Ives Gandra — Eu tenho a impressão de que a única solução é o voto. Eleger governantes com outra mentalidade. E nós temos, no Brasil, uma tendência de entender que o estado pode tudo e deve fazer tudo. Os políticos entram com essa mentalidade. E o que nós temos visto é um crescimento monumental da máquina administrativa. Então, eu acho que a única revolução que podemos fazer é através do voto e do esclarecimento à população de que nós, escravos da gleba, estamos vivendo em pleno século XXI o que os escravos da gleba viviam na época medieval. Os nossos senhores feudais são os governantes, e nós somos apenas campo de manobra para eles fazerem com os nossos bens o que quiserem. E estamos em um caminho que é mais triste, de apoio permanente aos regimes bolivarianos, onde o cidadão vai perdendo completamente o seu direito de ser. Vê-se, em relação à Venezuela de hoje, à Bolívia, ao Equador, um apoio monumental da atual estrutura governamental, dos atuais detentores do poder. Dizem que o Paraguai é uma ditadura, porque dentro da Constituição só restou um presidente, que depois concorreu ao Senado sem nenhum problema, sem nenhum trauma. Em compensação, a presidente Dilma se deixa fotografar ao lado de Fidel Castro como se estivesse ao lado de um deus. Assassino notório, que matou 17 mil pessoas em paredão, sem julgamento. Uma inversão absoluta. Testemunhamos, gradativamente, uma redução dos direitos de cidadania. Isto, a meu ver, é o grande drama que vamos ter de enfrentar através do voto. É preciso esclarecer o povo, porque as migalhas dos programas sociais têm eleito os governos. E esses programas sociais, na verdade, mantêm, com algumas migalhas, um contingente de votos que permite a perpetuação no poder de pessoas que pensam mais na detenção do poder do que fazer do país um país moderno, competitivo, com condições de concorrência com outros BRICs e, evidentemente, com condições de concorrência com países desenvolvidos. Eu acho muito difícil essa mudança senão através do voto.
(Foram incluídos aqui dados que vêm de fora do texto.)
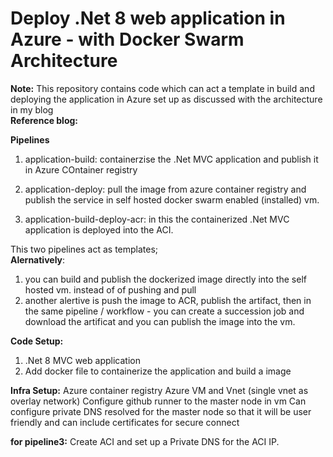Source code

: # Deploy .Net 8 web application in **Azure** - with Docker Swarm Architecture

**Note:** This repository contains code which can act a template in build and deploying the application in Azure set up as discussed with the architecture in my blog \
**Reference blog:** 

**Pipelines**
1. application-build: containerzise the .Net MVC application and publish it in Azure COntainer registry
2. application-deploy: pull the image from azure container registry and publish the service in self hosted docker swarm enabled (installed) vm.
   
4. application-build-deploy-acr: in this the containerized .Net MVC application is deployed into the ACI.

This two pipelines act as templates;\
**Alernatively**: 
1. you can build and publish the dockerized image directly into the self hosted vm. instead of of pushing and pull
2. another alertive is push the image to ACR, publish the artifact, then in the same pipeline / workflow - you can create a succession job and download the artificat and you can publish the image into the vm.


**Code Setup:**
1. .Net 8 MVC web application
2. Add docker file to containerize the application and build a image

**Infra Setup:**
Azure container registry
Azure VM and Vnet (single vnet as overlay network)
Configure github runner to the master node in vm 
Can configure private DNS resolved for the master node so that it will be user friendly and can include certificates for secure connect

**for pipeline3:**
Create ACI and set up a Private DNS for the ACI IP.
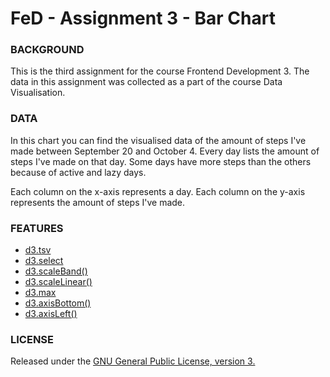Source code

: # FeD - Assignment 3 - Bar Chart

### BACKGROUND
This is the third assignment for the course Frontend Development 3.
The data in this assignment was collected as a part of the course Data Visualisation.


### DATA
In this chart you can find the visualised data of the amount of steps I've made between September 20 and October 4. Every day lists the amount of steps I've made on that day. Some days have more steps than the others because of active and lazy days.

Each column on the x-axis represents a day. Each column on the y-axis represents the amount of steps I've made.


### FEATURES
* [d3.tsv](https://github.com/d3/d3-request#tsv)
* [d3.select](https://github.com/d3/d3-selection#select)
* [d3.scaleBand()](https://github.com/d3/d3-scale#scaleBand)
* [d3.scaleLinear()](https://github.com/d3/d3-scale#scaleLinear)
* [d3.max](https://github.com/d3/d3-array#max)
* [d3.axisBottom()](https://github.com/d3/d3-axis#axisBottom)
* [d3.axisLeft()](https://github.com/d3/d3-axis#axisLeft)


### LICENSE
Released under the [GNU General Public License, version 3.](https://opensource.org/licenses/GPL-3.0)
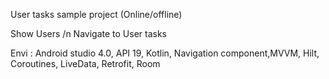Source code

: User tasks sample project (Online/offline)

Show Users /n
Navigate to User tasks

Envi : Android studio 4.0, API 19, Kotlin, Navigation component,MVVM, Hilt, Coroutines, LiveData, Retrofit, Room
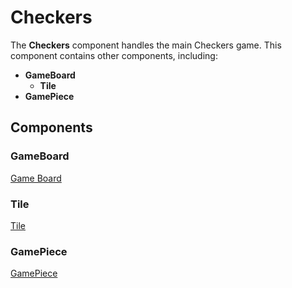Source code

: # Checkers
The **Checkers** component handles the main Checkers game. 
This component contains other components, including: 
- **GameBoard**
    - **Tile**
- **GamePiece**

## Components
### GameBoard
[Game Board](./GameBoard.md)

### Tile
[Tile](./Tile.md)

### GamePiece
[GamePiece](./GamePiece.md)
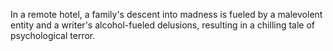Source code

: In a remote hotel, a family's descent into madness is fueled by a malevolent entity and a writer's alcohol-fueled delusions, resulting in a chilling tale of psychological terror.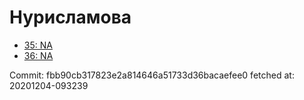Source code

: # Нурисламова
- [35: NA](35.md)
- [36: NA](36.md)

Commit: fbb90cb317823e2a814646a51733d36bacaefee0
 fetched at: 20201204-093239
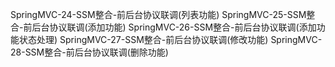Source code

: SpringMVC-24-SSM整合-前后台协议联调(列表功能)
SpringMVC-25-SSM整合-前后台协议联调(添加功能)
SpringMVC-26-SSM整合-前后台协议联调(添加功能状态处理)
SpringMVC-27-SSM整合-前后台协议联调(修改功能)
SpringMVC-28-SSM整合-前后台协议联调(删除功能)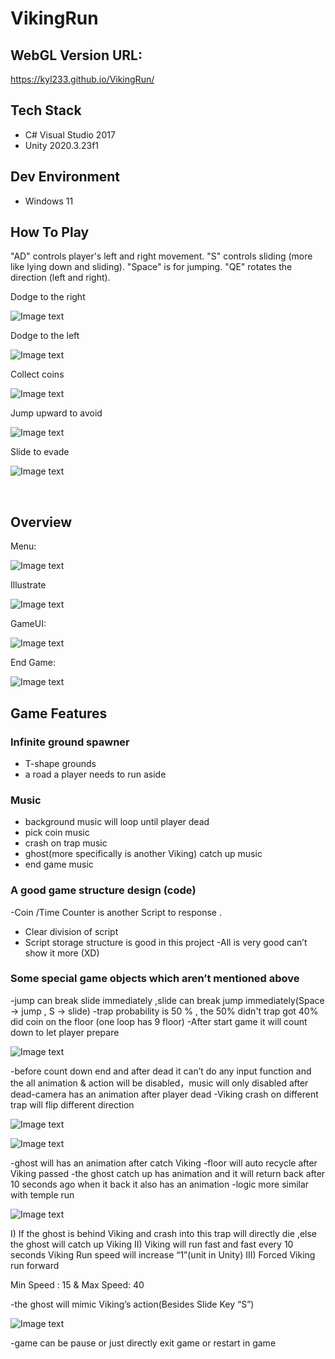# VikingRun
## WebGL Version URL:
https://kyl233.github.io/VikingRun/
## Tech Stack
-	C# Visual Studio 2017
-	Unity 2020.3.23f1
## Dev Environment
-	Windows 11
## How To Play
"AD" controls player's left and right movement.
"S" controls sliding (more like lying down and sliding).
"Space" is for jumping.
"QE" rotates the direction (left and right).

Dodge to the right

![Image text](https://github.com/Kyl23/VikingRun/blob/master/imgFolder/Picture1.png)

Dodge to the left

![Image text](https://github.com/Kyl23/VikingRun/blob/master/imgFolder/Picture12.png)

Collect coins         

![Image text](https://github.com/Kyl23/VikingRun/blob/master/imgFolder/Picture2.png)

Jump upward to avoid

![Image text](https://github.com/Kyl23/VikingRun/blob/master/imgFolder/Picture3.png)

Slide to evade                     

![Image text](https://github.com/Kyl23/VikingRun/blob/master/imgFolder/Picture4.png)

   
## Overview
Menu: 
 
 ![Image text](https://github.com/Kyl23/VikingRun/blob/master/imgFolder/Picture5.png)

Illustrate
 
 ![Image text](https://github.com/Kyl23/VikingRun/blob/master/imgFolder/Picture6.png)

GameUI:
 
 ![Image text](https://github.com/Kyl23/VikingRun/blob/master/imgFolder/Picture7.png)

End Game:

 ![Image text](https://github.com/Kyl23/VikingRun/blob/master/imgFolder/Picture8.png)

## Game Features
### Infinite ground spawner 
- T-shape grounds
-  a road a player needs to run aside
### Music 
- background music will loop until player dead
- pick coin music
- crash on trap music 
- ghost(more specifically  is another Viking) catch up music
- end game music
### A good game structure design (code) 
-Coin /Time Counter is another Script to response .
- Clear division of script
- Script storage structure is good in this project
-All is very good can’t show it more (XD)
### Some special game objects which aren’t mentioned above 
-jump can break slide immediately ,slide can break jump immediately(Space -> jump , S -> slide)
-trap probability is 50 % , the 50% didn't trap got 40% did coin on the floor (one loop has 9 floor)
-After start game it will count down to let player prepare

![Image text](https://github.com/Kyl23/VikingRun/blob/master/imgFolder/Picture9.png)
 
-before count down end and after dead it can’t do any input function and the all animation & action will be disabled，music will only disabled after dead-camera has an animation after player dead
-Viking crash on different trap will flip different direction
   
   ![Image text](https://github.com/Kyl23/VikingRun/blob/master/imgFolder/Picture10.png)
   
   ![Image text](https://github.com/Kyl23/VikingRun/blob/master/imgFolder/Picture11.png)
   
-ghost will has an animation after catch Viking
-floor will auto recycle after Viking passed 
-the ghost catch up has animation and it will return back after 10 seconds ago when it back it also has an animation
-logic more similar with temple run
 
 ![Image text](https://github.com/Kyl23/VikingRun/blob/master/imgFolder/Picture1.png)
 
I)	If the ghost is behind Viking and crash into this trap will directly die ,else the ghost will catch up Viking
II)	Viking will run fast and fast every 10 seconds Viking Run speed will increase “1”(unit in Unity)
III)	Forced Viking run forward

Min Speed : 15 & Max Speed: 40

-the ghost will mimic Viking’s action(Besides Slide Key “S”)

![Image text](https://github.com/Kyl23/VikingRun/blob/master/imgFolder/Picture13.png)

-game can be pause or just directly exit game or restart in game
Conjur — Este governo tem defeitos próprios, como qualquer outro. Mas a hipertrofia do Estado e a assimetria na relação entre o particular e o Estado, é característica comum de todos os governos desde o tempo do Império, não é? 
Ives Gandra — É como um câncer, que existe desde o Império, mas hoje estamos com metástase em todo o organismo social. Se compararmos a hipertrofia no atual governo, com situações similares no passado, vemos que os próprios militares poderiam ser considerados monges trapistas nesse departamento. Há cerca de 20 anos, a carga tributária era de 22%, 23%. É a carga que sustenta a administração pública. Estamos falando da carga tributária que existia em 1992, 1993, na gestão de Itamar Franco. Hoje estamos com uma carga de 37%. Os serviços públicos continuam, se comparado com de outros países, muito ruins. O que ainda funcionou foram os privatizados, rodovias etc.

Conjur — Voltando para o cenário da máquina judiciária. Há casos que chamam a atenção. Houve uma desapropriação de fazendeiros, na área onde foi construída Itaipu, para reforma agrária. Os donos das terras não foram indenizados. Posteriormente, os colonos da reforma agrária, que nem chegaram a plantar, foram desapropriados para criação da represa. Esses colonos foram indenizados. Como se passaram 30 ou 40 anos, o valor do crédito dos fazendeiros ficou enorme. O tamanho da cifra é motivo para não pagar?
Ives Gandra — A máquina só funciona contra o cidadão, porque temos um estado aético e caloteiro. É preciso entender isso para compreender a realidade brasileira. Os precatórios: quantas vezes eles mudaram a Constituição para continuar caloteiros? E quando cresce a dívida, fica mais evidente a vocação caloteira do nosso poder público, a vocação aética. Eles dizem: “Não, agora temos de cuidar do interesse público.” Para mim, interesse público não existe. Existe interesse dos detentores do poder. Interesse público é interesse da sociedade. Quem diz: o interesse individual não pode prevalecer sobre o interesse público, está mentindo. O interesse individual é o interesse da sociedade a quem o poder público deveria servir. Mas, na verdade, o poder público, quando fala em interesse público, ele quer dizer: “Pelo meu interesse de detentor do poder, de gastador da máquina burocrática, os valores muito grande nós não devemos pagar. E é o que está acontecendo com os precatórios. O próprio Supremo que decidiu a favor do cidadão com os precatórios teve que colocar “n” condições, e eles não conseguem executar de qualquer forma.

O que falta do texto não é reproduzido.